▶ Required action: Across the records below, how many lines include the string "than"? State the number and nothing more.

▶ Data in this exercise:
[Start of section]
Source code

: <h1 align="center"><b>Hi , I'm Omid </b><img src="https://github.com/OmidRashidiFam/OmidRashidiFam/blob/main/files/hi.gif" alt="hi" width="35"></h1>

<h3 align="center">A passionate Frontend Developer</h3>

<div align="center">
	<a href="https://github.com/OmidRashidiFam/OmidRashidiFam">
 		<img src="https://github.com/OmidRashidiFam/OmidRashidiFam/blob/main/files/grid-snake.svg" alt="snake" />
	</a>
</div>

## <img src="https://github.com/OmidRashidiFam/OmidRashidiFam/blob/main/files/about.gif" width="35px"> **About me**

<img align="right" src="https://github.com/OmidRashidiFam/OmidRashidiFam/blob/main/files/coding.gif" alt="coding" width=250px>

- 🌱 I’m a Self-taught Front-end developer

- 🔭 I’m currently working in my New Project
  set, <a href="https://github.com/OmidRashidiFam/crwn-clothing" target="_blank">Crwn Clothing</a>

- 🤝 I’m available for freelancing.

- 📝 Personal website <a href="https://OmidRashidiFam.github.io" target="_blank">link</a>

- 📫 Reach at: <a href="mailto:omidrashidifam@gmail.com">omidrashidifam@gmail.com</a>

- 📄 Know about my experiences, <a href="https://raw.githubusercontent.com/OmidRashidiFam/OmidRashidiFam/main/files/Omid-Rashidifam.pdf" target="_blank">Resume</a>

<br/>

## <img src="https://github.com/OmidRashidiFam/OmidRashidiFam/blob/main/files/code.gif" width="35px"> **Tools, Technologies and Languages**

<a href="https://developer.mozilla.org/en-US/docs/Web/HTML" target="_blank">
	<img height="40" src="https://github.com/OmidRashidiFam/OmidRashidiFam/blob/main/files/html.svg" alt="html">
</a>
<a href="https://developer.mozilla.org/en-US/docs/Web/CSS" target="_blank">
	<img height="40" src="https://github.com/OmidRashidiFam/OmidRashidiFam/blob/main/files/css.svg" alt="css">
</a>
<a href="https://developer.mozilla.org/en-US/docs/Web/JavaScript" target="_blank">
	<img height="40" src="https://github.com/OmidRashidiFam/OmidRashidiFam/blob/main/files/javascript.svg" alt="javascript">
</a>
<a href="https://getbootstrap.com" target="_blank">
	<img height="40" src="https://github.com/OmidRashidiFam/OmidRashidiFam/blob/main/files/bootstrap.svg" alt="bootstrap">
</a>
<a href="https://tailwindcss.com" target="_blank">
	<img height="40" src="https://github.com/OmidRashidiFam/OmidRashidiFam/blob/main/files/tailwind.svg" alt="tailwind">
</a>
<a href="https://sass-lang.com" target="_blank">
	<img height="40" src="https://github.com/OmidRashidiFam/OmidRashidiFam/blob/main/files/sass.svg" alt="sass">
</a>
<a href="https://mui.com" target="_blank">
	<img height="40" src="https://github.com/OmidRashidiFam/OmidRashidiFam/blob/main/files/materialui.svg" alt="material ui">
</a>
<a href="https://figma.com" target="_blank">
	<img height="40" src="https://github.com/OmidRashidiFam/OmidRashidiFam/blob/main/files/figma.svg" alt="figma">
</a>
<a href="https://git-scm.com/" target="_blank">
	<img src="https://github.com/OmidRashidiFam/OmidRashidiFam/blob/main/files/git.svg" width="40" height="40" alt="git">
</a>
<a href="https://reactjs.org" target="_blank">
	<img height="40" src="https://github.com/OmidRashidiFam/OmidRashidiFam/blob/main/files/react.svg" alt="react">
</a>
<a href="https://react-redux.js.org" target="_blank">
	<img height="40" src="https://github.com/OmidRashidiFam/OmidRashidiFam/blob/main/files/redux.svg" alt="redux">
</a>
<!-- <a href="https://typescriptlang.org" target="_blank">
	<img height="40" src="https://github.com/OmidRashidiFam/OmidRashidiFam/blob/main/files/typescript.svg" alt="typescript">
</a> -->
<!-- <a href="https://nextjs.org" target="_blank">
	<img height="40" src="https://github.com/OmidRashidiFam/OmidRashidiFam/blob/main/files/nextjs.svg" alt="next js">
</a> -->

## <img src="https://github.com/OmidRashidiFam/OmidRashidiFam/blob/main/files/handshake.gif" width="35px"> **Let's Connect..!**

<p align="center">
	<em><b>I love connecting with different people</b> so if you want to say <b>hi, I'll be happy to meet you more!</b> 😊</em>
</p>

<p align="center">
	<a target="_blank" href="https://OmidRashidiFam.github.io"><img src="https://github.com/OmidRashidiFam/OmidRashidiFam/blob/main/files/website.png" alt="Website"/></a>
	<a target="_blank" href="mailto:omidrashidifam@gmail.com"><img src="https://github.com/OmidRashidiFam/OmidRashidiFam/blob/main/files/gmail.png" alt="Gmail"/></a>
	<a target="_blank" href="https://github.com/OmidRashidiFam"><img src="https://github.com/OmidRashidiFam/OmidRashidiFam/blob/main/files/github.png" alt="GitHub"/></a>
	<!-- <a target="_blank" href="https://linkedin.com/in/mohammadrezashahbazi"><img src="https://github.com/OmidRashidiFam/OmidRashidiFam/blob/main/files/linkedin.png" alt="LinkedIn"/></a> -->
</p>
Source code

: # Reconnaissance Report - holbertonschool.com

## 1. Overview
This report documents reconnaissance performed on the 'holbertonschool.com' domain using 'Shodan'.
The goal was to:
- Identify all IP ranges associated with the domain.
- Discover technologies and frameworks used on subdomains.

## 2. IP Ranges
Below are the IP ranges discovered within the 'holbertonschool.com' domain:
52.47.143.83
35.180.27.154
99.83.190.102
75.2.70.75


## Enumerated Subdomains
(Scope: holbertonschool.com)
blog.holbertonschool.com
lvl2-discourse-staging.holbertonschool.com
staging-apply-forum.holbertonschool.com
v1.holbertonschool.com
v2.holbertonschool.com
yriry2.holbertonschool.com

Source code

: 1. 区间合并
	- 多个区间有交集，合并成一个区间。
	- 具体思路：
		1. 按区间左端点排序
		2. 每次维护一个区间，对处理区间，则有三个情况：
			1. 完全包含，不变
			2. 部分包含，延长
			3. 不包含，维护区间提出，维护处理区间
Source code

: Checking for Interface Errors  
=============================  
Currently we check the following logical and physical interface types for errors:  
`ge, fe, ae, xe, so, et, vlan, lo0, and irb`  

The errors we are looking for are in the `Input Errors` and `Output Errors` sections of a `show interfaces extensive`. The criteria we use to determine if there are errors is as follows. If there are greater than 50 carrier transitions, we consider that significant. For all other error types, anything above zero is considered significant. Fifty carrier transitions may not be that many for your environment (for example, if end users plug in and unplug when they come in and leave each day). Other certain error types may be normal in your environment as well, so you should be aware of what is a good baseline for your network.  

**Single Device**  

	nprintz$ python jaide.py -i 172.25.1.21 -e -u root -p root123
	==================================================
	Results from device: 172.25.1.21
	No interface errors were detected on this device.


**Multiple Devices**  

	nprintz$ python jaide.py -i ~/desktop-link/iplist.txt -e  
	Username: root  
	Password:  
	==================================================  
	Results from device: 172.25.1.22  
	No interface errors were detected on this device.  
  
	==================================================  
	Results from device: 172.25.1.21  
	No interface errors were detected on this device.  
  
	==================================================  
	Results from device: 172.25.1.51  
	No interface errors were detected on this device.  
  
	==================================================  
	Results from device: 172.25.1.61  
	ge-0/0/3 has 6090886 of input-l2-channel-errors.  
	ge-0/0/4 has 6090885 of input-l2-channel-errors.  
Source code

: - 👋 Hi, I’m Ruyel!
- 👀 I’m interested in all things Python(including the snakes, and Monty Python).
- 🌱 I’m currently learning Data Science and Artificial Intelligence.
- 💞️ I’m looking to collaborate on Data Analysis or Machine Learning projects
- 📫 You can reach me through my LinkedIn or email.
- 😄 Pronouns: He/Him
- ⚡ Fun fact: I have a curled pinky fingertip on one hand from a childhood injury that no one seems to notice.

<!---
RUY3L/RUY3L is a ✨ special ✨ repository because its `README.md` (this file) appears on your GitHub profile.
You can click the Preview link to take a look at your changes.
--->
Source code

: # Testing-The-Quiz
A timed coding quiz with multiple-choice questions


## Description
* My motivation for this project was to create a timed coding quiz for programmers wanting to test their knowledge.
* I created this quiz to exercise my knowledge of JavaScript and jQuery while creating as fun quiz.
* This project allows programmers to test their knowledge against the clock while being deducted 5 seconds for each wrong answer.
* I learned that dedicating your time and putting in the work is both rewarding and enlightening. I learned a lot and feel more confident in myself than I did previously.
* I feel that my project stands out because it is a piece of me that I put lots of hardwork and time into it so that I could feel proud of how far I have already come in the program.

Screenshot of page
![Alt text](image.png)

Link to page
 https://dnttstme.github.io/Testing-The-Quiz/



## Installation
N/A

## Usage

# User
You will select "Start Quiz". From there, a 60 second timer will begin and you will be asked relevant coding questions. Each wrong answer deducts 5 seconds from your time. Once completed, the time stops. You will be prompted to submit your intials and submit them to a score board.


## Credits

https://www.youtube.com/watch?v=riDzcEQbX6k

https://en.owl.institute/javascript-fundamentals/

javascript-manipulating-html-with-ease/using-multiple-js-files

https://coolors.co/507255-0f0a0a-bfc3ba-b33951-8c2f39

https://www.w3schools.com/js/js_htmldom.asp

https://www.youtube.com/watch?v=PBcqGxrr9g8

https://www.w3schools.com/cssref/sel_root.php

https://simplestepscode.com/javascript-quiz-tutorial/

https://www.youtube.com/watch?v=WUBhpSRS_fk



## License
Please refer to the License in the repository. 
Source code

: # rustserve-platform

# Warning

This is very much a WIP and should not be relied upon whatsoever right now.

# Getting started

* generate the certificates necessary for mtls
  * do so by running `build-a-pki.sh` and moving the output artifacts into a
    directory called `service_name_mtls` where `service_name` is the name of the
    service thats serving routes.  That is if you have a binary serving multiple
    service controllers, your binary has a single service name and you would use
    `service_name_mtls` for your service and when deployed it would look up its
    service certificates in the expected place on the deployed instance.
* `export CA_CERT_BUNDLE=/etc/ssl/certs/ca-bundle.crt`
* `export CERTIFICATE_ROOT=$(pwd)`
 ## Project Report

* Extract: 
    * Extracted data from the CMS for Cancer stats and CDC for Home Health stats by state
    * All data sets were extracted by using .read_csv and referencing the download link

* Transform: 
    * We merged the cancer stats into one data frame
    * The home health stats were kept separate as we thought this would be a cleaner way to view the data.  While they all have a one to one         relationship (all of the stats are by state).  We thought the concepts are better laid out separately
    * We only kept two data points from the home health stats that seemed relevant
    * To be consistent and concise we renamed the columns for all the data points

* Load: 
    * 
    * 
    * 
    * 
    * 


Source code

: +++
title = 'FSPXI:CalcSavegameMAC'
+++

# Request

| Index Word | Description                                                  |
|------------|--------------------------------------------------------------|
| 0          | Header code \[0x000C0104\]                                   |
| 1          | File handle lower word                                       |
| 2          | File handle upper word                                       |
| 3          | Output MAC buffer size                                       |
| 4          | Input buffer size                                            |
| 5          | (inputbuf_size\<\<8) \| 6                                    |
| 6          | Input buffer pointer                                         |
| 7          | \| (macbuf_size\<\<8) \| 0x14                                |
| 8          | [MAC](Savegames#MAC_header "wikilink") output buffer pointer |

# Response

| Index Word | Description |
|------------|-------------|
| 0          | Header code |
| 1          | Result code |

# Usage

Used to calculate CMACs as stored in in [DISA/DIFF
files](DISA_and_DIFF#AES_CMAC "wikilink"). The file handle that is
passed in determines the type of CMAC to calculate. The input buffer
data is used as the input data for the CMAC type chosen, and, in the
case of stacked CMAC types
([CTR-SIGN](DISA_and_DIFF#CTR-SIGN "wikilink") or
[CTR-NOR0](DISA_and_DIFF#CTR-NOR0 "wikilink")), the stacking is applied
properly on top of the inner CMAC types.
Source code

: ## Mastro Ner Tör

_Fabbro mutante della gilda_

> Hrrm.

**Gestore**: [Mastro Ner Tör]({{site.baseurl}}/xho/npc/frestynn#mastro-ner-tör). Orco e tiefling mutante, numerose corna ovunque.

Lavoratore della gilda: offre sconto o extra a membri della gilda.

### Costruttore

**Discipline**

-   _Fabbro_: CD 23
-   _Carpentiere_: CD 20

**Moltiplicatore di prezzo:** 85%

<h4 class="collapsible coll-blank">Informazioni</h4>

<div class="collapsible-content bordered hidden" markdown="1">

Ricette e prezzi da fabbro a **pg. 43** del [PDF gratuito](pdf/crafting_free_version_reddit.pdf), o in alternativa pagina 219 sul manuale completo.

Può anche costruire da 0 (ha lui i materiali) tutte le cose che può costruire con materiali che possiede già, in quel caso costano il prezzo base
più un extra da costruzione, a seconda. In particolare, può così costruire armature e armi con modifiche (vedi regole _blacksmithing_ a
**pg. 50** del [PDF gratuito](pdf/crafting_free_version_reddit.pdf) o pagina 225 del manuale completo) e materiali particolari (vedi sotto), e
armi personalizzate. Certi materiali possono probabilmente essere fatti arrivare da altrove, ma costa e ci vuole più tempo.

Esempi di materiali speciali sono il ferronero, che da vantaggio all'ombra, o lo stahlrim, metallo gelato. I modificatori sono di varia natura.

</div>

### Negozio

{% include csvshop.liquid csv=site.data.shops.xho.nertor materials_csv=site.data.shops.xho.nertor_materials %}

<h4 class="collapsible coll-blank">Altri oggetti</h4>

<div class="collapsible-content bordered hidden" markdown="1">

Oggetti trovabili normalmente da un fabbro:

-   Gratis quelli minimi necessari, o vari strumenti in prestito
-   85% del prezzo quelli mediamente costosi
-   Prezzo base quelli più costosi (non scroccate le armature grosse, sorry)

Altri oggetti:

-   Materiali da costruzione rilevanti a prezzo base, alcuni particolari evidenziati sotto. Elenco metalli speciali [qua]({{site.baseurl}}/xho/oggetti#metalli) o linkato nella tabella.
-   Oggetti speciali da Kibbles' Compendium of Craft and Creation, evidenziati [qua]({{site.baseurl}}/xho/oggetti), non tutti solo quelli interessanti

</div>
[End of section]
▶ Answer area: 2